Né en 1859, Jean Jaurès, en 1914, est considéré comme l’un des principaux tribuns de la IIIe République et il a, bien entendu, de nombreux ennemis: ses positions dreyfusardes lui ont attiré la haine des antisémites; son soutien aux grévistes a rassemblé contre lui patrons et grands commis de l’Etat; il n’ignore pas que sa vie même est menacée: «Un jour viendra peut-être où nous serons abattu précisément par un de ceux que nous voulons affranchir.»
Le prestige acquis par Jaurès dans les milieux socialistes inquiète les classes privilégiées: pour les capitalistes et une partie des petits bourgeois, le tribun est un ennemi de la propriété; aux yeux des catholiques conservateurs, c’est un responsable de la séparation de l’Eglise et de l’Etat; pour les agioteurs, c’est le saboteur du colonialisme. Mais c’est surtout ses positions face à la question de la guerre qui déchaîne les passions.
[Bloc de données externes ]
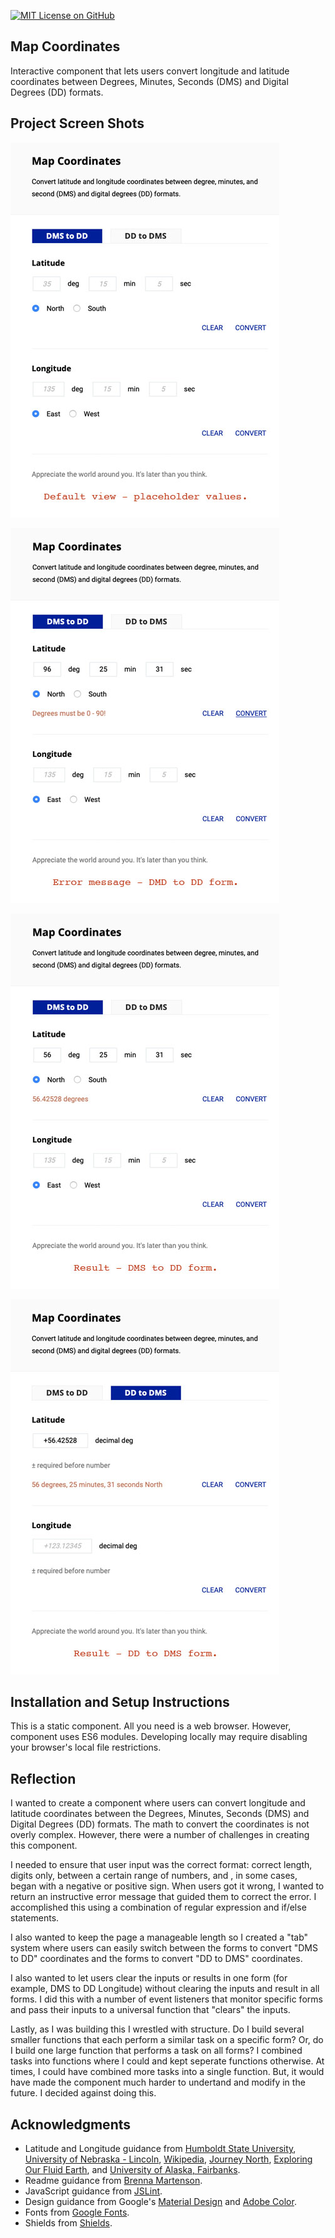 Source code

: [![MIT License on GitHub](https://img.shields.io/github/license/seankelliher/map-coordinates?style=flat-square)](/LICENSE.txt)
## Map Coordinates

Interactive component that lets users convert longitude and latitude coordinates between Degrees, Minutes, Seconds (DMS) and Digital Degrees (DD) formats.

## Project Screen Shots

![screen shot of project](/screenshots/map-coordinates-screenshot1.jpg)

![screen shot of project](/screenshots/map-coordinates-screenshot2.jpg)

![screen shot of project](/screenshots/map-coordinates-screenshot3.jpg)

![screen shot of project](/screenshots/map-coordinates-screenshot4.jpg)

## Installation and Setup Instructions

This is a static component. All you need is a web browser. However, component uses ES6 modules. Developing locally may require disabling your browser's local file restrictions.

## Reflection

I wanted to create a component where users can convert longitude and latitude coordinates between the Degrees, Minutes, Seconds (DMS) and Digital Degrees (DD) formats. The math to convert the coordinates is not overly complex. However, there were a number of challenges in creating this component.

I needed to ensure that user input was the correct format: correct length, digits only, between a certain range of numbers, and , in some cases, began with a negative or positive sign. When users got it wrong, I wanted to return an instructive error message that guided them to correct the error. I accomplished this using a combination of regular expression and if/else statements.

I also wanted to keep the page a manageable length so I created a "tab" system where users can easily switch between the forms to convert "DMS to DD" coordinates and the forms to convert "DD to DMS" coordinates.

I also wanted to let users clear the inputs or results in one form (for example, DMS to DD Longitude) without clearing the inputs and result in all forms. I did this with a number of event listeners that monitor specific forms and pass their inputs to a universal function that "clears" the inputs. 

Lastly, as I was building this I wrestled with structure. Do I build several smaller functions that each perform a similar task on a specific form? Or, do I build one large function that performs a task on all forms? I combined tasks into functions where I could and kept seperate functions otherwise. At times, I could have combined more tasks into a single function. But, it would have made the component much harder to undertand and modify in the future. I decided against doing this.


## Acknowledgments

* Latitude and Longitude guidance from [Humboldt State University](http://gsp.humboldt.edu/OLM/Lessons/GIS/01%20SphericalCoordinates/Reporting_Geographic_Coordinates.html), [University of Nebraska - Lincoln](http://astro.unl.edu/naap/motion1/tc_units.html), [Wikipedia](https://en.wikipedia.org/wiki/Decimal_degrees), [Journey North](https://journeynorth.org/tm/LongitudeIntro.html), [Exploring Our Fluid Earth](https://manoa.hawaii.edu/exploringourfluidearth/physical/world-ocean/locating-points-globe/compare-contrast-connect-converting-decimal-degrees), and [University of Alaska, Fairbanks](http://cespubs.uaf.edu/publications?show=1#2491).
* Readme guidance from [Brenna Martenson](https://gist.github.com/martensonbj/6bf2ec2ed55f5be723415ea73c4557c4).
* JavaScript guidance from [JSLint](http://jslint.com).
* Design guidance from Google's [Material Design](https://material.io/design) and [Adobe Color](https://color.adobe.com/trends).
* Fonts from [Google Fonts](https://fonts.google.com).
* Shields from [Shields](https://shields.io).
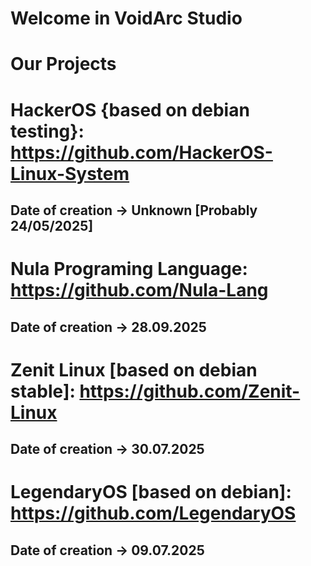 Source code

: # Welcome in VoidArc Studio

# Our Projects

# HackerOS {based on debian testing}: https://github.com/HackerOS-Linux-System
## Date of creation -> Unknown [Probably 24/05/2025]
# Nula Programing Language: https://github.com/Nula-Lang 
## Date of creation -> 28.09.2025
# Zenit Linux [based on debian stable]: https://github.com/Zenit-Linux
## Date of creation -> 30.07.2025
# LegendaryOS [based on debian]: https://github.com/LegendaryOS
## Date of creation -> 09.07.2025
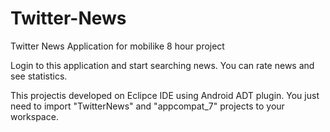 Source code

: Twitter-News
============

Twitter News Application for mobilike 8 hour project

Login to this application and start searching news. You can rate news and see statistics.


This projectis developed on Eclipce IDE using Android ADT plugin. 
You just need to import "TwitterNews" and "appcompat_7" projects to your workspace.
En 1911, dans L’Armée nouvelle, il a préconisé une armée de milice, tout en demandant la constitution de fortes réserves; dans cet esprit, il s’est opposé à la loi des trois ans, écrivant: «Toute guerre est criminelle si elle n’est pas manifestement défensive.»
Militaires, nationalistes, revanchards lui vouent donc une hostilité implacable. Jaurès «a quitté à demi la France... sa pensée est allemande plutôt que française» (Barrés). «Dès la déclaration de guerre, la première chose que nous ferons sera de fusiller Jaurès» (Péguy). Les actes de Jaurès «méritent les notations d’infamie» (Maurras). Ces sentiments s’exacerbent à l’occasion du congrès socialiste de Bruxelles, le 28 juillet, quand Jaurès tente en vain de convaincre ses camarades allemands de refuser la mobilisation.
Sous la plume de Léon Daudet, l' Action française du 23 juillet écrit alors: «Nous ne voudrions déterminer personne à l’assassinat politique, mais que M. Jaurès soit pris de tremblement.» Ces lignes tombent sous les yeux d’un paranoïaque ultra-nationaliste, Raoul Villain; celui- ci, d’un coup de revolver en pleine tête, abat le tribun au milieu de son repas.
Qui est au juste cet assassin? A-t-il été manipulé, et par qui? L’extrême droite? L’Allemagne? Pourquoi n’a-t-il été jugé que deux ans et demi après son acte et, surtout, pourquoi a-t-il été acquitté? Sa mort violente en 1937, en pleine guerre civile espagnole, éclaire peut-être l’obscurité de ces questions: il existe en effet une Internationale socialiste qui a pu vouloir se manifester en une heure de grands règlements de comptes. Toujours est-il que le crime de Villain a été tragiquement inutile car, devant une guerre inévitable, Jaurès venait de se convertir à la résistance à outrance.